Lastly, sometimes it’s a good idea to simply start with a bang! There’s nothing wrong with setting the tone by immediately plunging the party into high-octane adventure.
“Alright, are you all ready to get started tonight? Ok…a concussive blast quickly forces you to wake. Your eyes open wide to the sight of the ground moving extremely fast in front of you propelled by the hooves of a thundering black horse. You try to move your arms only to find them bound in thick cords of leather while you’re strapped to the beast’s back. Its rider turns around in the saddle and flings a flask toward the multiple pursuers that seem relentless in their pursuit. The flask explodes in a deafening blast and one of the pursuing riders goes down, leaving five close behind. What do you do?”
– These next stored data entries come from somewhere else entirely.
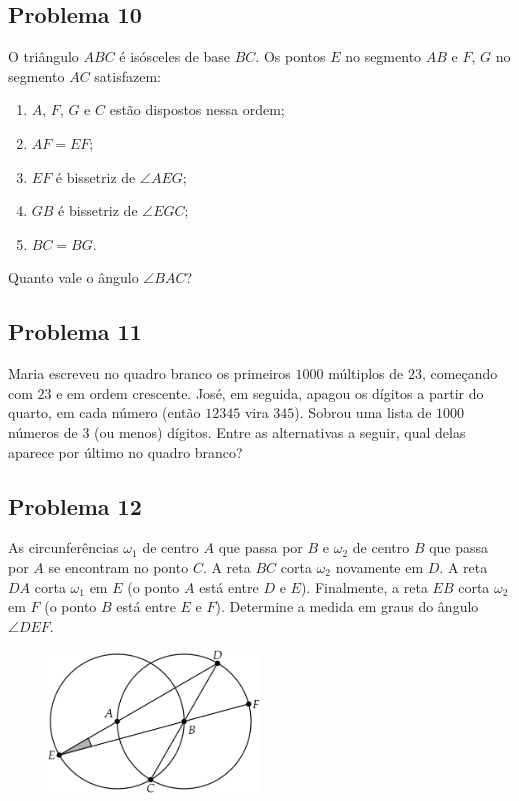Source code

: \documentclass[12pt]{article}
\begin{document}
\clearpage

\subsection{Problema 10}
\begin{tcolorbox}[statementbox]
O triângulo $ABC$ é isósceles de base $BC$. Os pontos $E$ no segmento $AB$ e $F$, $G$ no segmento $AC$ satisfazem:
\begin{enumerate}[label={\roman*.}]
  \item $A$, $F$, $G$ e $C$ estão dispostos nessa ordem;
  \item $AF = EF$;
  \item $EF$ é bissetriz de $\angle AEG$;
  \item $GB$ é bissetriz de $\angle EGC$;
  \item $BC = BG$.
\end{enumerate}
Quanto vale o ângulo $\angle BAC$?
\end{tcolorbox}

\clearpage

\subsection{Problema 11}
\begin{tcolorbox}[statementbox]
Maria escreveu no quadro branco os primeiros $1000$ múltiplos de $23$, começando com $23$ e em ordem
crescente. José, em seguida, apagou os dígitos a partir do quarto, em cada número (então $12345$ vira $345$).
Sobrou uma lista de $1000$ números de $3$ (ou menos) dígitos.
Entre as alternativas a seguir, qual delas aparece por último no quadro branco?

\end{tcolorbox}

\clearpage

\subsection{Problema 12}
\begin{tcolorbox}[statementbox]
As circunferências $\omega_1$ de centro $A$ que passa por $B$ e $\omega_2$ de centro $B$ que passa por $A$ se encontram no ponto
$C$. A reta $BC$ corta $\omega_2$ novamente em $D$. A reta $DA$ corta $\omega_1$ em $E$ (o ponto $A$ está entre $D$ e $E$). Finalmente, a
reta $EB$ corta $\omega_2$ em $F$ (o ponto $B$ está entre $E$ e $F$). Determine a medida em graus do ângulo $\angle DEF$.
          \begin{figure}[h]
            \centering
            \includegraphics[width=0.5\textwidth]{fourth.png}
          \end{figure}
\end{tcolorbox}
\end{document}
What’s fun about starting games like this is from all of the questions players might be left with. “How did I get here?” “Who are these riders?” “Which ones are the good guys?” “Are any of them good guys?” I wouldn’t recommend starting every adventure with such gusto because it will certainly lose its potency if it becomes predictable, but it makes for a great opener every now and then.
If you find a good way to blend exciting drama, engaging cliffhangers, and instant, unapologetic action, I’m certain that you’ll have better luck keeping your sessions thoroughly entertaining from start to finish.